Das ist zwar noch Zukunftsmusik, doch einen Entwurf für den Anbau gibt es bereits. Die beiden Architekten, deren Kinder das „Högy“ besuchen, wollen das bisherige schmale Klinkerschulhaus, das im rechten Winkel hinter dem 100 Jahre alten historischen Schulgebäude steht, durch einen zweiten Gebäuderiegel verbreitern. Dieser Entwurf war die Ausgangsbasis für die innenarchitektonischen Ideen der Schüler.
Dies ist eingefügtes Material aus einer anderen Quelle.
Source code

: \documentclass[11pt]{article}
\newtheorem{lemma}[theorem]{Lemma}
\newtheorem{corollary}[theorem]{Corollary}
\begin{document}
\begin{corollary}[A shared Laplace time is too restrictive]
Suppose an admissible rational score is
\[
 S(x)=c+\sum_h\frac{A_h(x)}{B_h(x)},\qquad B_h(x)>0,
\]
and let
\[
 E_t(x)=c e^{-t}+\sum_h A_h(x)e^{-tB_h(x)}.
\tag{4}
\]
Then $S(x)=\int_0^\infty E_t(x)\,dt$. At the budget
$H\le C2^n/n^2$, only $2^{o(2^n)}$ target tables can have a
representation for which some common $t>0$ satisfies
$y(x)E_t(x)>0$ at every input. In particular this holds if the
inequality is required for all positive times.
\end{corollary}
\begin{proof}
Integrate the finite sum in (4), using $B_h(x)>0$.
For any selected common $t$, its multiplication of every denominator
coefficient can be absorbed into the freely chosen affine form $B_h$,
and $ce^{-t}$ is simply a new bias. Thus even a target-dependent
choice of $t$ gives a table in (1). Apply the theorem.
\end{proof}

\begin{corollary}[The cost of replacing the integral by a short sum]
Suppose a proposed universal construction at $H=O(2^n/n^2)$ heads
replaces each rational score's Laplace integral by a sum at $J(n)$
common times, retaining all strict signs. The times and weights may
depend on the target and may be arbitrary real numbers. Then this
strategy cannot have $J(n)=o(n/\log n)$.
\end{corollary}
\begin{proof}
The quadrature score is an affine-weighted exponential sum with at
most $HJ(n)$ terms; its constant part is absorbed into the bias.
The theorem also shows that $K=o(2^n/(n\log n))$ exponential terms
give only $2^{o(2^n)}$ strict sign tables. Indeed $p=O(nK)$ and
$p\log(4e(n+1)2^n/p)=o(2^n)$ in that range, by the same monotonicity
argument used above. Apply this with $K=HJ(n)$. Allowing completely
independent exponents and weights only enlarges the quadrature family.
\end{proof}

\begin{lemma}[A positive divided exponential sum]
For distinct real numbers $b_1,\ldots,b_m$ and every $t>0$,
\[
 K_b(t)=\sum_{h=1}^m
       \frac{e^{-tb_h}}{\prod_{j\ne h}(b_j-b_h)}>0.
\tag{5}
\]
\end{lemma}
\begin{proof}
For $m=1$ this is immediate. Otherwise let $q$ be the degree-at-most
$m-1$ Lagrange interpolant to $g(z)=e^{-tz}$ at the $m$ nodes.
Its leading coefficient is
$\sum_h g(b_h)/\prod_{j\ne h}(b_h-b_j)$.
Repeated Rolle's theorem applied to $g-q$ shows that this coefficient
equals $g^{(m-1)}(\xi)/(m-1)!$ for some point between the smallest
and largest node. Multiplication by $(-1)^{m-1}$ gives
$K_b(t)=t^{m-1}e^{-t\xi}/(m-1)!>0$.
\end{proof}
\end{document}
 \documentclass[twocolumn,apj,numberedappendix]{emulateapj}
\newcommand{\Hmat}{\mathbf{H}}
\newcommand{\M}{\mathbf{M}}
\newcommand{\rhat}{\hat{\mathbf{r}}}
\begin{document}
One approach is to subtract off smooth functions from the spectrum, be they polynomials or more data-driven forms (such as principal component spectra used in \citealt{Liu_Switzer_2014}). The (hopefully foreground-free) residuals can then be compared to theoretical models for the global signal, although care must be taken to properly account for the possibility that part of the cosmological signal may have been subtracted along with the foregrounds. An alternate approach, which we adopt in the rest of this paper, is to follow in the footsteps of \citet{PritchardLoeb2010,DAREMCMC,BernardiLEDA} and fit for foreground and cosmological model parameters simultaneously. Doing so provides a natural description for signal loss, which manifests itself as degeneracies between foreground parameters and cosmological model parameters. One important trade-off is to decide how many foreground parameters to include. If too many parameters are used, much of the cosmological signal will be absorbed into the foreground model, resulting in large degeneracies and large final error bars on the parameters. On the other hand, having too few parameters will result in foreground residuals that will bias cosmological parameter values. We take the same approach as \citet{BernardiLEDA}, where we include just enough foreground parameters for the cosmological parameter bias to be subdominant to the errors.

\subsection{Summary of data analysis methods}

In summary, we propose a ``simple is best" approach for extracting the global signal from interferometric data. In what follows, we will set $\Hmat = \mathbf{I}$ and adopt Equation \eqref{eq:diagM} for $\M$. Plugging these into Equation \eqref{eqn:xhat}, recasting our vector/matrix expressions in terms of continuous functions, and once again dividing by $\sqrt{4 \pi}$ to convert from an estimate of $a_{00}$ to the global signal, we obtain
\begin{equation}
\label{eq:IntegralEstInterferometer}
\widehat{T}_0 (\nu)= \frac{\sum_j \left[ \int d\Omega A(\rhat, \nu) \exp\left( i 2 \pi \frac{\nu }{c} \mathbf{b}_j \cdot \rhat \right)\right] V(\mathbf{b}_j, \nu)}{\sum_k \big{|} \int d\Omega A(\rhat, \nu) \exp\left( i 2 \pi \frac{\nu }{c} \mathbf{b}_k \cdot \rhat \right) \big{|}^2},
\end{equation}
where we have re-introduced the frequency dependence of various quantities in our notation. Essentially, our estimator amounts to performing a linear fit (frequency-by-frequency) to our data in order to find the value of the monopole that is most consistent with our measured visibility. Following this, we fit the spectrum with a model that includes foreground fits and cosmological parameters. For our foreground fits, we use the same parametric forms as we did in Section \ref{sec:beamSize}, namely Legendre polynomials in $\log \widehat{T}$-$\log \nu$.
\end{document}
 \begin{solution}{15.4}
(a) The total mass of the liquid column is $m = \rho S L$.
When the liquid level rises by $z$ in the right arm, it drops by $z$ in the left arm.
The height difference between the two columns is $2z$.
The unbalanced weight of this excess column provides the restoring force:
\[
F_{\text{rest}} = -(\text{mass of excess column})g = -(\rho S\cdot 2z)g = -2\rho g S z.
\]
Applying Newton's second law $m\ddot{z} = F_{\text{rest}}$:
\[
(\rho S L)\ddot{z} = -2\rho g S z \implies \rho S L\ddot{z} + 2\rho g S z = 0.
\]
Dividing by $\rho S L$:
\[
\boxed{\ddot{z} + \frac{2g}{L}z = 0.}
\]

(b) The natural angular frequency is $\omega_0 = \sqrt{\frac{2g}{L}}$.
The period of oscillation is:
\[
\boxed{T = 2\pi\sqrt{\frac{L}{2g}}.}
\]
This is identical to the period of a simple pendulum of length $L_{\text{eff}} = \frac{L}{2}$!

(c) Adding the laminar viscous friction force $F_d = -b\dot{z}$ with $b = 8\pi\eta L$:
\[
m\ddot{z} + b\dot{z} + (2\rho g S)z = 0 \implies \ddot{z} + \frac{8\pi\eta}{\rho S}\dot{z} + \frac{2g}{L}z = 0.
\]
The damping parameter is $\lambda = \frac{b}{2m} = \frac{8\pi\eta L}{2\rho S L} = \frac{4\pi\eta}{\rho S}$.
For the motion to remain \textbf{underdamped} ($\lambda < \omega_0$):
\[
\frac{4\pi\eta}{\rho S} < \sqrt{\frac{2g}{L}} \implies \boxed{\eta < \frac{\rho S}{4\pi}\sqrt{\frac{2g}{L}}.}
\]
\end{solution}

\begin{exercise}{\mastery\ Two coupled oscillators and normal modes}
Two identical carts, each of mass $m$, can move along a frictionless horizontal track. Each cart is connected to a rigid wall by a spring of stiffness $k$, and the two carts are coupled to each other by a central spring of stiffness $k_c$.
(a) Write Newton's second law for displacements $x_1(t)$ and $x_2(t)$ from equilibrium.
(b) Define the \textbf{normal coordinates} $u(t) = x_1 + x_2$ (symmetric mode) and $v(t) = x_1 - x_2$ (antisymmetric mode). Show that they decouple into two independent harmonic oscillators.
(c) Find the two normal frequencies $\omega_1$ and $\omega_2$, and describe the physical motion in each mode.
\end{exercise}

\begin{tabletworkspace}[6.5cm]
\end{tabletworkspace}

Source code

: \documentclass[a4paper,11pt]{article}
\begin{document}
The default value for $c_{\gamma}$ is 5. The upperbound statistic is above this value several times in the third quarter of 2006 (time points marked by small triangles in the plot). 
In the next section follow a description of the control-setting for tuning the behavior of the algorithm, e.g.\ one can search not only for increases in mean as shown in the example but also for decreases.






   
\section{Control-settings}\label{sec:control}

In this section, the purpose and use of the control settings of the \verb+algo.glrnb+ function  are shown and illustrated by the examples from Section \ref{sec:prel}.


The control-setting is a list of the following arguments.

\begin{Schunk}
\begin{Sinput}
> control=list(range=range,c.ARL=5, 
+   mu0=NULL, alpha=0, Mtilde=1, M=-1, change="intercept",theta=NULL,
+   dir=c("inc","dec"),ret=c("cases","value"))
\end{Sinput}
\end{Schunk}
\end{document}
Sie haben sich mit Fluren und Aufenthaltsräumen beschäftigt. „Räume zum Ausruhen oder um etwas gemeinsam zu lernen oder zu erarbeiten, fehlen für die Jüngeren jetzt ganz“, klagt auch der Lehrer Stefan Zbik, der das Projekt zusammen mit der Kunstlehrerin Anne Böcher geleitet hat.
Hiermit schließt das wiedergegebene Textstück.